(Stored data entries)
-----
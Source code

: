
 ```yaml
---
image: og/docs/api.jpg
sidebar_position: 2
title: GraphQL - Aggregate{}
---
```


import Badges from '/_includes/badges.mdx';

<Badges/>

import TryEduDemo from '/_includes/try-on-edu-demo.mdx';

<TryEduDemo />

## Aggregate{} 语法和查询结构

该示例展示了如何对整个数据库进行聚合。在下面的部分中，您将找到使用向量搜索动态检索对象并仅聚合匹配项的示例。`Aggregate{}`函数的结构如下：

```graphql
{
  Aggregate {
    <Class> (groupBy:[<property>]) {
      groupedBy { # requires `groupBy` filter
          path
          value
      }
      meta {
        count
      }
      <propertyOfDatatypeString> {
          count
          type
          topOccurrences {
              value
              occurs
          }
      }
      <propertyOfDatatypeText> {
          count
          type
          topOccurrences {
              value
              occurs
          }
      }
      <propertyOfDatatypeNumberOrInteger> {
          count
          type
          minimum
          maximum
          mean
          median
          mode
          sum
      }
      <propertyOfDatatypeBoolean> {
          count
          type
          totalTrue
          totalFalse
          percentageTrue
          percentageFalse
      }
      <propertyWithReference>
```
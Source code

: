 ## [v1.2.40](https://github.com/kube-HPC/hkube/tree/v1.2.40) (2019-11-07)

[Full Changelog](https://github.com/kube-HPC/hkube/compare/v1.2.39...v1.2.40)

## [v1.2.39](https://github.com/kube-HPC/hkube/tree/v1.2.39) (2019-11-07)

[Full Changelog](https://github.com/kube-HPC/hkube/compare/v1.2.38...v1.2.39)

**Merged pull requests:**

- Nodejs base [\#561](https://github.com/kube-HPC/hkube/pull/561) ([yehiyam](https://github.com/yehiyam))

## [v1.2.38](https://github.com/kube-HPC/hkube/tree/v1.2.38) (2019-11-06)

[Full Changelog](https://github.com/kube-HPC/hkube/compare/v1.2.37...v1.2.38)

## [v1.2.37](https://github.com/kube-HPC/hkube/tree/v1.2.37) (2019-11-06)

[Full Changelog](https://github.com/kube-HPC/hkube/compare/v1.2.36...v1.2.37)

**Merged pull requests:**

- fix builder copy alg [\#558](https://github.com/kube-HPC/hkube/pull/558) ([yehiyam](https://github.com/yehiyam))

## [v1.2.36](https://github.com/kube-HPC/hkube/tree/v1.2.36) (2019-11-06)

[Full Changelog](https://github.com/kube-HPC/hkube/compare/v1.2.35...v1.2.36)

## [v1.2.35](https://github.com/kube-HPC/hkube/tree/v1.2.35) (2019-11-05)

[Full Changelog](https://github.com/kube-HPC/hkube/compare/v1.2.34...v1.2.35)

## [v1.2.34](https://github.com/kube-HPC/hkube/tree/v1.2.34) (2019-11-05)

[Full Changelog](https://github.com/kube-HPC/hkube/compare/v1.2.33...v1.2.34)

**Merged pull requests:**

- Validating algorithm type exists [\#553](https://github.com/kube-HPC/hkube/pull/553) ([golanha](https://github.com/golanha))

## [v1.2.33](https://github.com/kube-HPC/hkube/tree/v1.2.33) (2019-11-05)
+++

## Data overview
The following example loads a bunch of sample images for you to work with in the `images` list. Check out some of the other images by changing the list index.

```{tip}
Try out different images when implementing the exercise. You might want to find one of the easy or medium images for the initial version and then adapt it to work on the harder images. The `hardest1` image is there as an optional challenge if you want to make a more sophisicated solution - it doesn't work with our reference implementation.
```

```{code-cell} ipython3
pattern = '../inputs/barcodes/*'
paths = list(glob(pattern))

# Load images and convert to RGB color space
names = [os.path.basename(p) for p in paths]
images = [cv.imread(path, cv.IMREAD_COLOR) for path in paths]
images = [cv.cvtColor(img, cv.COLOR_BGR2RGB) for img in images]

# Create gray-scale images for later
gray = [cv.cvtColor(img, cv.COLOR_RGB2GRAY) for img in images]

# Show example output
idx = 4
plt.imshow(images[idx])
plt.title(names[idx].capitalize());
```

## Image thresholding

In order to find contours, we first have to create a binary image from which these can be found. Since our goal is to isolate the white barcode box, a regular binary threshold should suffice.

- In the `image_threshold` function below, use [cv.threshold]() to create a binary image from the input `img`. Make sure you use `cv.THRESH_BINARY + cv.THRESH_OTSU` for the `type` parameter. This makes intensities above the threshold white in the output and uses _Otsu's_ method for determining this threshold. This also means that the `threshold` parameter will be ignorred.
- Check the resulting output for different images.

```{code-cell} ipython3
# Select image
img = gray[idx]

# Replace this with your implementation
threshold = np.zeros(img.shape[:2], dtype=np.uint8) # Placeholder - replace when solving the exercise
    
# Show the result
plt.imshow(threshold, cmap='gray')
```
-----
Exercise brief >> Throughout the data above, copy all lines where the word "output" is found.

Result of this exercise >>
# Show example output
- In the `image_threshold` function below, use [cv.threshold]() to create a binary image from the input `img`. Make sure you use `cv.THRESH_BINARY + cv.THRESH_OTSU` for the `type` parameter. This makes intensities above the threshold white in the output and uses _Otsu's_ method for determining this threshold. This also means that the `threshold` parameter will be ignorred.
- Check the resulting output for different images.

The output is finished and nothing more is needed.